▶ WORK ITEM:
For the data below, work out how many lines include the string "that" and report only the number.

(Collected data)
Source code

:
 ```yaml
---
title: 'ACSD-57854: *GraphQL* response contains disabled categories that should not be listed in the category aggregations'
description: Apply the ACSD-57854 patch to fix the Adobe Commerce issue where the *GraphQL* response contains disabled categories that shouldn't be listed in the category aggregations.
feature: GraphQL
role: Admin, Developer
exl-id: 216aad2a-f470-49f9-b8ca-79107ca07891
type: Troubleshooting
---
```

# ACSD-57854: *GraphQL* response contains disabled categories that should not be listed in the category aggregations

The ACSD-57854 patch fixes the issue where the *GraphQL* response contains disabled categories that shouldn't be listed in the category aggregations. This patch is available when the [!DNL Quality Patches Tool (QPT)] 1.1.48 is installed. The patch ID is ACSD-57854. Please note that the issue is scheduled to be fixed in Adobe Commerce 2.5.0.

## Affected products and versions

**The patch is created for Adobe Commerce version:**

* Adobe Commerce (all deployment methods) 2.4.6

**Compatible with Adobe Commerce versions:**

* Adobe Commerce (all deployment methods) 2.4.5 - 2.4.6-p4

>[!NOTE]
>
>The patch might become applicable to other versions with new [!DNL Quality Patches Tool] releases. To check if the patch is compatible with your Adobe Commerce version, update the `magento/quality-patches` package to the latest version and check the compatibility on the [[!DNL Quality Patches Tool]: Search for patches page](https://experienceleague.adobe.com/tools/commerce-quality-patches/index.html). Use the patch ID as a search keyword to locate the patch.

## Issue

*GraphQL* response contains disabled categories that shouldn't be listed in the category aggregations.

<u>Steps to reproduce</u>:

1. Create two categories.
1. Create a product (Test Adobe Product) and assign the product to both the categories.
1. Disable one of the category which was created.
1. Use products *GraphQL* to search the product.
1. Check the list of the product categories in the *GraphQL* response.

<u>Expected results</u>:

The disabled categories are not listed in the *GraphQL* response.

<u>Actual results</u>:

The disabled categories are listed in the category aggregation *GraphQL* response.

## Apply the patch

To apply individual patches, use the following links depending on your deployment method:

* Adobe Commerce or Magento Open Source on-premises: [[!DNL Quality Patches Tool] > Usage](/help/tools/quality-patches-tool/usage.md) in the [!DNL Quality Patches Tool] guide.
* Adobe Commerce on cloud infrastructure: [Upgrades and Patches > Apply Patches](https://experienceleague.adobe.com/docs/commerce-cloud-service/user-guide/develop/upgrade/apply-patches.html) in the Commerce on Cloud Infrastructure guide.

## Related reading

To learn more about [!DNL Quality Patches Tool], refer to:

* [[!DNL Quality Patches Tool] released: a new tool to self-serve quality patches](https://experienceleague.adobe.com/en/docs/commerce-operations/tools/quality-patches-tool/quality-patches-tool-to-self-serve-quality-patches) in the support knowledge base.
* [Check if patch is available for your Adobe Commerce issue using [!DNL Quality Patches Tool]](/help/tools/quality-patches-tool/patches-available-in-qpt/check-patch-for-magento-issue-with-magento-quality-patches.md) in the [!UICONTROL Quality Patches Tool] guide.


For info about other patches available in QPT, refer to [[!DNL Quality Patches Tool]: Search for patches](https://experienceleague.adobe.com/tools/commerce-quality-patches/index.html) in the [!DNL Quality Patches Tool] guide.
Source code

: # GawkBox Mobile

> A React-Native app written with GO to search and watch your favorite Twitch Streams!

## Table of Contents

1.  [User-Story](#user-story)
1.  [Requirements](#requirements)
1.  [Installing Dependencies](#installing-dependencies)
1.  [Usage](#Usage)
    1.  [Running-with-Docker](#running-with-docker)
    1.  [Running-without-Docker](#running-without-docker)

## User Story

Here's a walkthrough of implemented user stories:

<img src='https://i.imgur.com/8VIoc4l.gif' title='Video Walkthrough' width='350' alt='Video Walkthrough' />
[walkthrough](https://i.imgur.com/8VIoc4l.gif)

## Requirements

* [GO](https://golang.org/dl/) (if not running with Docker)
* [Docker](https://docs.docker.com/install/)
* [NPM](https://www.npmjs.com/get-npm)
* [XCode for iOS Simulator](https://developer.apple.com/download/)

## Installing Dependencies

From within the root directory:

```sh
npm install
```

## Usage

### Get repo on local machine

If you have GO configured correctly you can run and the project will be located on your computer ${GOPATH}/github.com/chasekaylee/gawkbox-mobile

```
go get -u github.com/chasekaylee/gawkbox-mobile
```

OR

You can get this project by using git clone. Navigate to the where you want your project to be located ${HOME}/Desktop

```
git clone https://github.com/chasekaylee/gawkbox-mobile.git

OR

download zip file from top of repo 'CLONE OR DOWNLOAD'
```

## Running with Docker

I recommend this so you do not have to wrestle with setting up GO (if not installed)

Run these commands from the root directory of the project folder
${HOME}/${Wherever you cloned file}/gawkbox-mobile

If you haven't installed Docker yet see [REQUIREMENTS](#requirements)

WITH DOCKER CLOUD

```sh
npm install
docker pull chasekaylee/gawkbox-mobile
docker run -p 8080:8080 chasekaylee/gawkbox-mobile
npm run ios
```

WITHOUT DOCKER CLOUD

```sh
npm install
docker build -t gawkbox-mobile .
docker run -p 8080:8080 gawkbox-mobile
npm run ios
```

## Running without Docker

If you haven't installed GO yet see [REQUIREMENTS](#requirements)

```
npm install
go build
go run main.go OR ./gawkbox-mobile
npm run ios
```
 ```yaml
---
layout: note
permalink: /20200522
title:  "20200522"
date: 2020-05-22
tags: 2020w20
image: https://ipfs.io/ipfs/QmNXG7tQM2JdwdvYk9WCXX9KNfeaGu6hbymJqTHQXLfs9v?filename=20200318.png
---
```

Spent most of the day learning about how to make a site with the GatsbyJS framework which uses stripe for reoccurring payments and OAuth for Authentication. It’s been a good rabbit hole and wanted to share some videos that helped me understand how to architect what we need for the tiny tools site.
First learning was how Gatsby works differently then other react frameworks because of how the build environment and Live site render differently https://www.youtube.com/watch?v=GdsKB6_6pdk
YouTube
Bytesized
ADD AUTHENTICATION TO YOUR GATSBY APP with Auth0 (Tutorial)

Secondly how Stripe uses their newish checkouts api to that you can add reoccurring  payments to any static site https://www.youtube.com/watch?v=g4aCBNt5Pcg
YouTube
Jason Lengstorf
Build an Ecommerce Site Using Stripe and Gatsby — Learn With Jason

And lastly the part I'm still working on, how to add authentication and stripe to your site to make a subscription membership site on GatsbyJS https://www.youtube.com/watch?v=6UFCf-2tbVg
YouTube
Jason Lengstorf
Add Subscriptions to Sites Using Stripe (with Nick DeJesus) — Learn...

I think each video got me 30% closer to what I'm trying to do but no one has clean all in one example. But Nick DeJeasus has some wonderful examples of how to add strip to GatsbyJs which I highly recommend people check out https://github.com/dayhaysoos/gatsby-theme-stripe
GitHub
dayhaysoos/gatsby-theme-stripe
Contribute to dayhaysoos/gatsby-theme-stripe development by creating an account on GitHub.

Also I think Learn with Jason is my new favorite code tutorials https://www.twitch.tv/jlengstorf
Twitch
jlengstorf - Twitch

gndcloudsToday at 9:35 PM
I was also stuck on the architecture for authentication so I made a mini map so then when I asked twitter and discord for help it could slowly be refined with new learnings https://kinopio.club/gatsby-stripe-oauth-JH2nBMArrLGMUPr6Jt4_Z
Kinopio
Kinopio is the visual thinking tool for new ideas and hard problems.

▶ REPLY TO THE EXERCISE:
7